- [Assigned task]
Print every line below that comes at or after the line containing "- 조건으로 Bool값만 사용할수 있다", exactly as written.
========================================================================
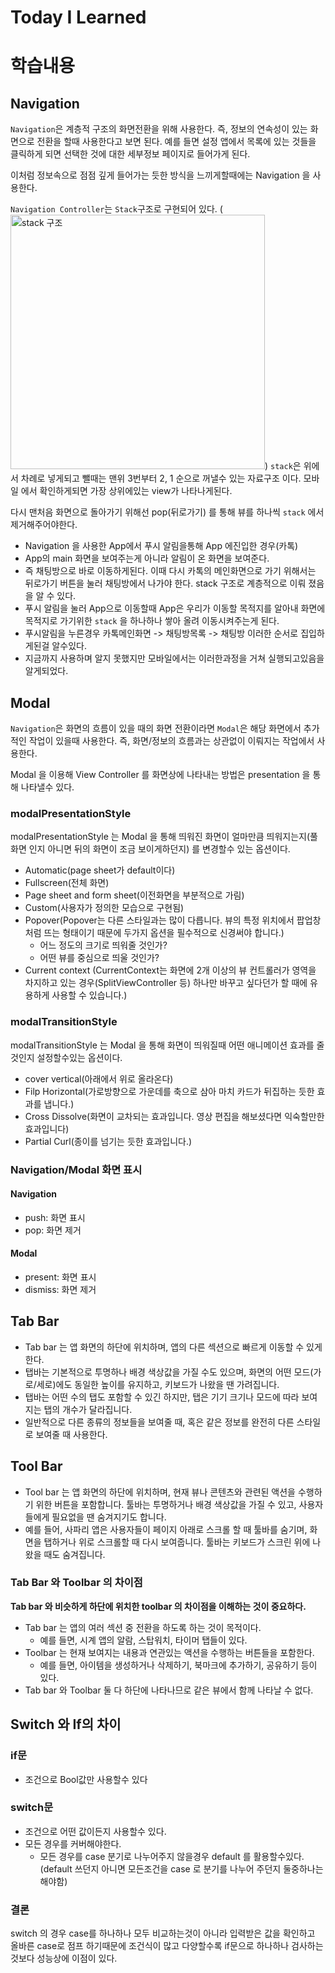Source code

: # Today I Learned

# 학습내용

## Navigation
`Navigation`은 계층적 구조의 화면전환을 위해 사용한다.
즉, 정보의 연속성이 있는 화면으로 전환을 할때 사용한다고 보면 된다.
예를 들면 설정 앱에서 목록에 있는 것들을 클릭하게 되면 선택한 것에 대한 세부정보 페이지로 들어가게 된다.

이처럼 정보속으로 점점 깊게 들어가는 듯한 방식을 느끼게할때에는 Navigation 을 사용한다.

`Navigation Controller`는 `Stack`구조로 구현되어 있다.
(<img width="407" alt="stack 구조" src="https://user-images.githubusercontent.com/88717147/154496885-d00fcbb3-0c64-4683-8349-e38f37ee1c70.png">)
`stack`은 위에서 차례로 넣게되고 뺄때는 맨위 3번부터 2, 1 순으로 꺼낼수 있는 자료구조 이다.
모바일 에서 확인하게되면 가장 상위에있는 view가 나타나게된다.

다시 맨처음 화면으로 돌아가기 위해선 pop(뒤로가기) 를 통해 뷰를 하나씩 `stack` 에서 제거해주어야한다.

- Navigation 을 사용한 App에서 푸시 알림을통해 App 에진입한 경우(카톡) 
- App의 main 화면을 보여주는게 아니라 알림이 온 화면을 보여준다.
- 즉 채팅방으로 바로 이동하게된다. 이때 다시 카톡의 메인화면으로 가기 위해서는 뒤로가기 버튼을 눌러 채팅방에서 나가야 한다. stack 구조로 계층적으로 이뤄 졌음을 알 수 있다.
- 푸시 알림을 눌러 App으로 이동할때 App은 우리가 이동할 목적지를 알아내 화면에 목적지로 가기위한 `stack` 을 하나하나 쌓아 올려 이동시켜주는게 된다. 
- 푸시알림을 누른경우 카톡메인화면 -> 채팅방목록 -> 채팅방 이러한 순서로 집입하게된걸 알수있다.
- 지금까지 사용하며 알지 못했지만 모바일에서는 이러한과정을 거쳐 실행되고있음을 알게되었다.

## Modal
`Navigation`은 화면의 흐름이 있을 때의 화면 전환이라면 
`Modal`은 해당 화면에서 추가적인 작업이 있을때 사용한다.
즉, 화면/정보의 흐름과는 상관없이 이뤄지는 작업에서 사용한다.

Modal 을 이용해 View Controller 를 화면상에 나타내는 방법은 presentation 을 통해 나타낼수 있다.

### modalPresentationStyle 
modalPresentationStyle 는 Modal 을 통해 띄워진 화면이 얼마만큼 띄워지는지(풀화면 인지 아니면 뒤의 화면이 조금 보이게하던지) 를 변경할수 있는 옵션이다.

- Automatic(page sheet가 default이다)
- Fullscreen(전체 화면)
- Page sheet and form sheet(이전화면을 부분적으로 가림)
- Custom(사용자가 정의한 모습으로 구현됨)
- Popover(Popover는 다른 스타일과는 많이 다릅니다. 뷰의 특정 위치에서 팝업창처럼 뜨는 형태이기 때문에 두가지 옵션을 필수적으로 신경써야 합니다.) 
    - 어느 정도의 크기로 띄워줄 것인가?  
    - 어떤 뷰를 중심으로 띄울 것인가? 
- Current context (CurrentContext는 화면에 2개 이상의 뷰 컨트롤러가 영역을 차지하고 있는 경우(SplitViewController 등) 하나만 바꾸고 싶다던가 할 때에 유용하게 사용할 수 있습니다.)

### modalTransitionStyle
modalTransitionStyle 는 Modal 을 통해 화면이 띄워질때 어떤 애니메이션 효과를 줄것인지 설정할수있는 옵션이다.

- cover vertical(아래에서 위로 올라온다)
- Filp Horizontal(가로방향으로 가운데를 축으로 삼아 마치 카드가 뒤집하는 듯한 효과를 냅니다.)
- Cross Dissolve(화면이 교차되는 효과입니다. 영상 편집을 해보셨다면 익숙할만한 효과입니다)
- Partial Curl(종이를 넘기는 듯한 효과입니다.)

### Navigation/Modal 화면 표시
#### Navigation
- push: 화면 표시
- pop: 화면 제거
#### Modal
- present: 화면 표시
- dismiss: 화면 제거

## Tab Bar
- Tab bar 는 앱 화면의 하단에 위치하며, 앱의 다른 섹션으로 빠르게 이동할 수 있게 한다. 
- 탭바는 기본적으로 투명하나 배경 색상값을 가질 수도 있으며, 화면의 어떤 모드(가로/세로)에도 동일한 높이를 유지하고, 키보드가 나왔을 땐 가려집니다. 
- 탭바는 어떤 수의 탭도 포함할 수 있긴 하지만, 탭은 기기 크기나 모드에 따라 보여지는 탭의 개수가 달라집니다.
- 일반적으로 다른 종류의 정보들을 보여줄 때, 혹은 같은 정보를 완전히 다른 스타일로 보여줄 때 사용한다.
## Tool Bar
- Tool bar 는 앱 화면의 하단에 위치하며, 현재 뷰나 콘텐츠와 관련된 액션을 수행하기 위한 버튼을 포함합니다. 툴바는 투명하거나 배경 색상값을 가질 수 있고, 사용자들에게 필요없을 땐 숨겨지기도 합니다. 
- 예를 들어, 사파리 앱은 사용자들이 페이지 아래로 스크롤 할 때 툴바를 숨기며, 화면을 탭하거나 위로 스크롤할 때 다시 보여줍니다. 툴바는 키보드가 스크린 위에 나왔을 때도 숨겨집니다.

### Tab Bar 와 Toolbar 의 차이점
**Tab bar 와 비슷하게 하단에 위치한 toolbar 의 차이점을 이해하는 것이 중요하다.**

- Tab bar 는 앱의 여러 섹션 중 전환을 하도록 하는 것이 목적이다.
    - 예를 들면, 시계 앱의 알람, 스탑워치, 타이머 탭들이 있다.
- Toolbar 는 현재 보여지는 내용과 연관있는 액션을 수행하는 버튼들을 포함한다.
    - 예를 들면, 아이템을 생성하거나 삭제하기, 북마크에 추가하기, 공유하기 등이 있다.
- Tab bar 와 Toolbar 둘 다 하단에 나타나므로 같은 뷰에서 함께 나타날 수 없다.

## **Switch 와 If의 차이**

### if문
- 조건으로 Bool값만 사용할수 있다

### switch문
- 조건으로 어떤 값이든지 사용할수 있다.
- 모든 경우를 커버해야한다.
    - 모든 경우를 case 분기로 나누어주지 않을경우 default 를 활용할수있다.(default 쓰던지 아니면 모든조건을 case 로 분기를 나누어 주던지 둘중하나는 해야함)

### 결론
switch 의 경우 case를 하나하나 모두 비교하는것이 아니라 입력받은 값을 확인하고 올바른 case로 점프 하기때문에 조건식이 많고 다양할수록 if문으로 하나하나 검사하는것보다 성능상에 이점이 있다.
========================================================================
- [Written response]
- 조건으로 Bool값만 사용할수 있다

### switch문
- 조건으로 어떤 값이든지 사용할수 있다.
- 모든 경우를 커버해야한다.
    - 모든 경우를 case 분기로 나누어주지 않을경우 default 를 활용할수있다.(default 쓰던지 아니면 모든조건을 case 로 분기를 나누어 주던지 둘중하나는 해야함)

### 결론
switch 의 경우 case를 하나하나 모두 비교하는것이 아니라 입력받은 값을 확인하고 올바른 case로 점프 하기때문에 조건식이 많고 다양할수록 if문으로 하나하나 검사하는것보다 성능상에 이점이 있다.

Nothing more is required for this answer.